■ **Information supplied**
BEGIN
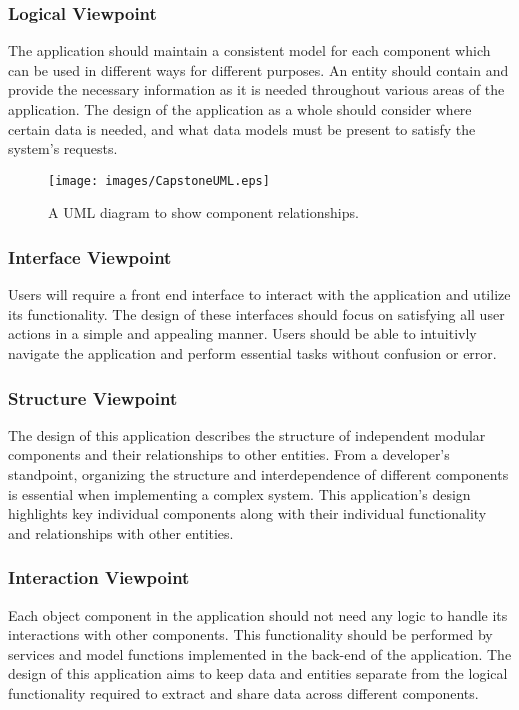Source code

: \documentclass[journal,10pt,onecolumn,compsoc]{IEEEtran}
\begin{document}
    \subsubsection{Logical Viewpoint}  
    The application should maintain a consistent model for each component which can be used in different ways for different purposes. An entity should contain and provide the necessary information as it is needed throughout various areas of the application. The design of the application as a whole should consider where certain data is needed, and what data models must be present to satisfy the system's requests.
    \begin{figure}[H]
        \centering
        \texttt{[image: images/CapstoneUML.eps]}
        \caption{A UML diagram to show component relationships.}
    \end{figure}
    \subsubsection{Interface Viewpoint}  
    Users will require a front end interface to interact with the application and utilize its functionality. The design of these interfaces should focus on satisfying all user actions in a simple and appealing manner. Users should be able to intuitivly navigate the application and perform essential tasks without confusion or error.
    \subsubsection{Structure Viewpoint} 
    The design of this application describes the structure of independent modular components and their relationships to other entities. From a developer's standpoint, organizing the structure and interdependence of different components is essential when implementing a complex system. This application's design highlights key individual components along with their individual functionality and relationships with other entities. 
    \subsubsection{Interaction Viewpoint}  
    Each object component in the application should not need any logic to handle its interactions with other components. This functionality should be performed by services and model functions implemented in the back-end of the application. The design of this application aims to keep data and entities separate from the logical functionality required to extract and share data across different components.
\end{document}
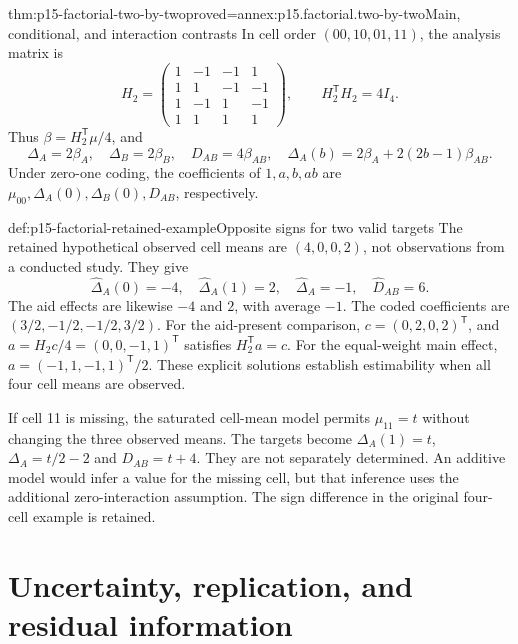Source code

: \begin{hbtheorem}{thm:p15-factorial-two-by-two}{proved=annex:p15.factorial.two-by-two}{Main, conditional, and interaction contrasts}
In cell order \((00,10,01,11)\), the analysis matrix is
\[
 H_2=\begin{pmatrix}
 1&-1&-1&1\\1&1&-1&-1\\1&-1&1&-1\\1&1&1&1
 \end{pmatrix},\qquad H_2^{\mathsf T}H_2=4I_4.
\]
Thus \(\beta=H_2^{\mathsf T}\mu/4\), and
\[
 \Delta_A=2\beta_A,\quad\Delta_B=2\beta_B,\quad
 D_{AB}=4\beta_{AB},\quad
 \Delta_A(b)=2\beta_A+2(2b-1)\beta_{AB}.
\]
Under zero-one coding, the coefficients of \(1,a,b,ab\) are
\(\mu_{00},\Delta_A(0),\Delta_B(0),D_{AB}\), respectively.
\end{hbtheorem}

\begin{hbexample}{def:p15-factorial-retained-example}{Opposite signs for two valid targets}
The retained hypothetical observed cell means are
\((4,0,0,2)\), not observations from a conducted study. They give
\[
 \widehat\Delta_A(0)=-4,\quad \widehat\Delta_A(1)=2,
 \quad\widehat\Delta_A=-1,\quad \widehat D_{AB}=6.
\]
The aid effects are likewise \(-4\) and \(2\), with average \(-1\).
The coded coefficients are \((3/2,-1/2,-1/2,3/2)\).
For the aid-present comparison, \(c=(0,2,0,2)^{\mathsf T}\), and
\(a=H_2c/4=(0,0,-1,1)^{\mathsf T}\) satisfies
\(H_2^{\mathsf T}a=c\). For the equal-weight main effect,
\(a=(-1,1,-1,1)^{\mathsf T}/2\). These explicit solutions establish
estimability when all four cell means are observed.

If cell 11 is missing, the saturated cell-mean model permits
\(\mu_{11}=t\) without changing the three observed means. The targets
become \(\Delta_A(1)=t\), \(\Delta_A=t/2-2\) and \(D_{AB}=t+4\).
They are not separately determined. An additive model would infer a value
for the missing cell, but that inference uses the additional zero-interaction
assumption. The sign difference in the original four-cell example is retained.
\end{hbexample}

\section{Uncertainty, replication, and residual information}
\label{sec:p15-factorial-uncertainty}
END
■ **Work instructions**
Answer with a single number: how many lines above hold the word "this"?

■ **Result of the task**
2